The mug features a chaffinch and is the one I won in an RSPB competition several years ago (see this blog post).

Wednesday, 20 February 2019

New Items in the Crafty Green Poet Etsy shop

The beaded ID lanyards in my Crafty Green Poet shop on Etsy are probably the most popular of the items I sell so I recently made several more.

As always these are made using materials repurposed from jewellery that was damaged and lanyard attachments from defunct corporate lanyards. This first one is just a very simple chain design

This one is in the Crafty Green Poet Etsy shop here.

This next one is similar but is made up of a more minimalist chain style and has some faux pearl decorations

This one is in the Crafty Green Poet Etsy shop here.

And finally is this assymetric design, again with a lot of chain in the design but also bronze and pink beads arranged in an assymetric design.

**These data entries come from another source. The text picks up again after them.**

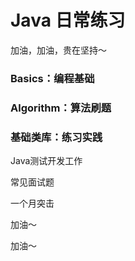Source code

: # Java 日常练习

加油，加油，贵在坚持～

### Basics：编程基础

### Algorithm：算法刷题

### 基础类库：练习实践

Java测试开发工作

常见面试题

一个月突击

加油～

加油～
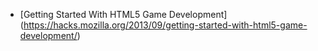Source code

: * [Getting Started With HTML5 Game Development] (https://hacks.mozilla.org/2013/09/getting-started-with-html5-game-development/)
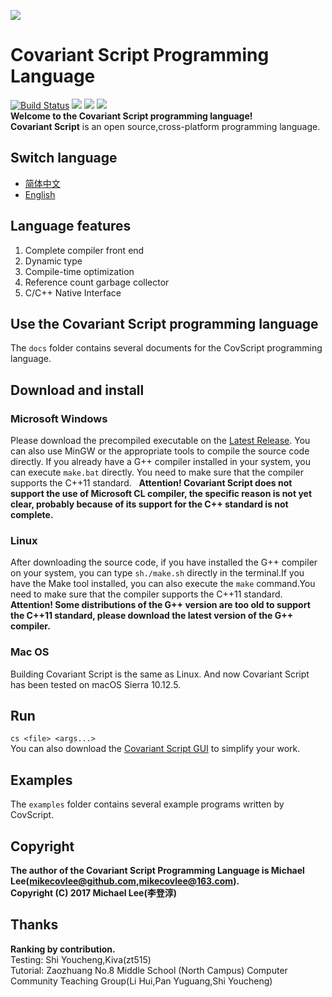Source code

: ![](https://github.com/mikecovlee/covscript/raw/master/icon/covariant_script_wide.png)
# Covariant Script Programming Language #
[![Build Status](https://travis-ci.org/mikecovlee/covscript.svg?branch=master)](https://travis-ci.org/mikecovlee/covscript) [![](https://img.shields.io/badge/GUI%20build-passing-blue.svg)](https://github.com/mikecovlee/covscript-gui/releases/latest) [![](https://img.shields.io/badge/language-C%2B%2B-blue.svg)](http://www.cplusplus.com/) [![](https://img.shields.io/badge/license-GPLv3-blue.svg)](https://github.com/mikecovlee/covscript/blob/master/LICENSE)  
**Welcome to the Covariant Script programming language!**  
**Covariant Script** is an open source,cross-platform programming language.
## Switch language ##
- [简体中文](https://github.com/mikecovlee/covscript/blob/master/README.zh_CN.md)
- [English](https://github.com/mikecovlee/covscript/blob/master/README.md)

## Language features ##
1. Complete compiler front end
2. Dynamic type
3. Compile-time optimization
4. Reference count garbage collector
5. C/C++ Native Interface

## Use the Covariant Script programming language ##
The `docs` folder contains several documents for the CovScript programming language.
## Download and install ##
### Microsoft Windows ###
Please download the precompiled executable on the [Latest Release](https://github.com/mikecovlee/covscript/releases/latest). You can also use MinGW or the appropriate tools to compile the source code directly. If you already have a G++ compiler installed in your system, you can execute `make.bat` directly. You need to make sure that the compiler supports the C++11 standard.  
**Attention! Covariant Script does not support the use of Microsoft CL compiler, the specific reason is not yet clear, probably because of its support for the C++ standard is not complete.**
### Linux ###
After downloading the source code, if you have installed the G++ compiler on your system, you can type `sh./make.sh` directly in the terminal.If you have the Make tool installed, you can also execute the `make` command.You need to make sure that the compiler supports the C++11 standard.  
**Attention! Some distributions of the G++ version are too old to support the C++11 standard, please download the latest version of the G++ compiler.**
### Mac OS ###
Building Covariant Script is the same as Linux. And now Covariant Script has been tested on macOS Sierra 10.12.5.
## Run ##
`cs <file> <args...>`  
You can also download the [Covariant Script GUI](https://github.com/mikecovlee/covscript-gui/releases/latest) to simplify your work.
## Examples ##
The `examples` folder contains several example programs written by CovScript.
## Copyright ##
**The author of the Covariant Script Programming Language is Michael Lee(mikecovlee@github.com,mikecovlee@163.com).**  
**Copyright (C) 2017 Michael Lee(李登淳)**  
## Thanks ##
**Ranking by contribution.**  
Testing: Shi Youcheng,Kiva(zt515)  
Tutorial: Zaozhuang No.8 Middle School (North Campus) Computer Community Teaching Group(Li Hui,Pan Yuguang,Shi Youcheng)  
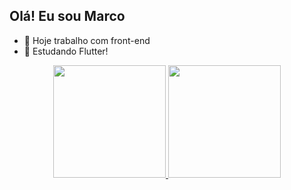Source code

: ## Olá! Eu sou Marco 

- 🔭 Hoje trabalho com front-end
- 🌱 Estudando Flutter!

<div align="center">
  <a href="https://github.com/rafaballerini">
  <img height="180em" src="https://github-readme-stats.vercel.app/api?username=MharcoAlvez&show_icons=true&theme=dark&include_all_commits=true&count_private=true"/>
  <img height="180em" src="https://github-readme-stats.vercel.app/api/top-langs/?username=MharcoAlvez&layout=compact&langs_count=7&theme=dark"/>
</div>




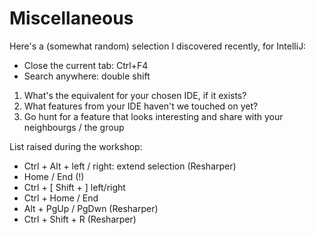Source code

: # Miscellaneous

Here's a (somewhat random) selection I discovered recently, for IntelliJ:
* Close the current tab: Ctrl+F4
* Search anywhere: double shift

1. What's the equivalent for your chosen IDE, if it exists?
1. What features from your IDE haven't we touched on yet?
1. Go hunt for a feature that looks interesting and share with your neighbourgs / the group

List raised during the workshop:
* Ctrl + Alt + left / right: extend selection (Resharper)
* Home / End (!)
* Ctrl + [ Shift + ] left/right
* Ctrl + Home / End
* Alt + PgUp / PgDwn (Resharper)
* Ctrl + Shift + R (Resharper)
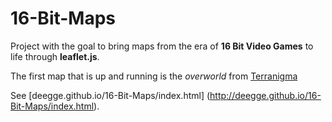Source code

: 16-Bit-Maps
===========
Project with the goal to bring maps from the era of __16 Bit Video Games__ to life through __leaflet.js__.

The first map that is up and running is the _overworld_ from [Terranigma](http://en.wikipedia.org/wiki/Terranigma "Terranigma on Wikipedia")

See [deegge.github.io/16-Bit-Maps/index.html] (http://deegge.github.io/16-Bit-Maps/index.html).
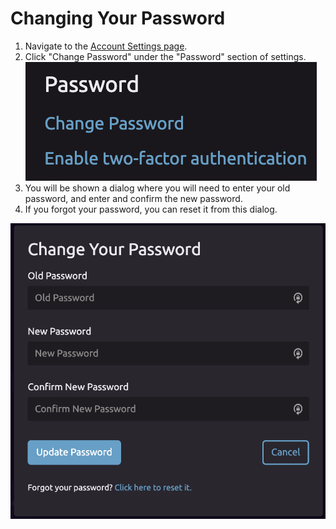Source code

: # Changing Your Password

1. Navigate to the [Account Settings page](https://wayscript.com/settings). 
2. Click "Change Password" under the "Password" section of settings.   ![](../.gitbook/assets/screen-shot-2020-02-27-at-12.35.12-pm.png)  
3. You will be shown a dialog where you will need to enter your old password, and enter and confirm the new password. 
4. If you forgot your password, you can reset it from this dialog.

![](../.gitbook/assets/screen-shot-2020-02-27-at-12.39.15-pm.png)

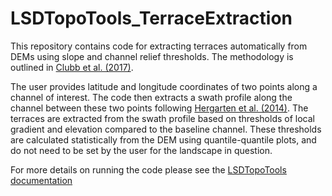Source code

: # LSDTopoTools_TerraceExtraction
This repository contains code for extracting terraces automatically from DEMs using slope and channel relief thresholds.  The methodology is outlined in [Clubb et al. (2017)](http://www.earth-surf-dynam-discuss.net/esurf-2017-21/).

The user provides latitude and longitude coordinates of two points along a channel of interest.  The code then extracts a swath profile along the channel between these two points following [Hergarten et al. (2014)](http://www.earth-surf-dynam.net/2/97/2014/esurf-2-97-2014.html).  The terraces are extracted from the swath profile based on thresholds of local gradient and elevation compared to the baseline channel.  These thresholds are calculated statistically from the DEM using quantile-quantile plots, and do not need to be set by the user for the landscape in question.

For more details on running the code please see the [LSDTopoTools documentation](http://lsdtopotools.github.io/LSDTT_book/#_terrace_extraction_using_channel_relief_and_slope_thresholds)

This one is in the Crafty Green Poet Etsy shop here.

I've also recently added more items to my vintage and supplies store Crafty Green Magpie. You can see them here.

Tuesday, 19 February 2019

Nature's Calendar

Does climate change affect timings in nature?

If you're in the UK, you can join in the Woodland Trust's Nature’s Calendar and help scientists find out about how the changing climate is impacting nature.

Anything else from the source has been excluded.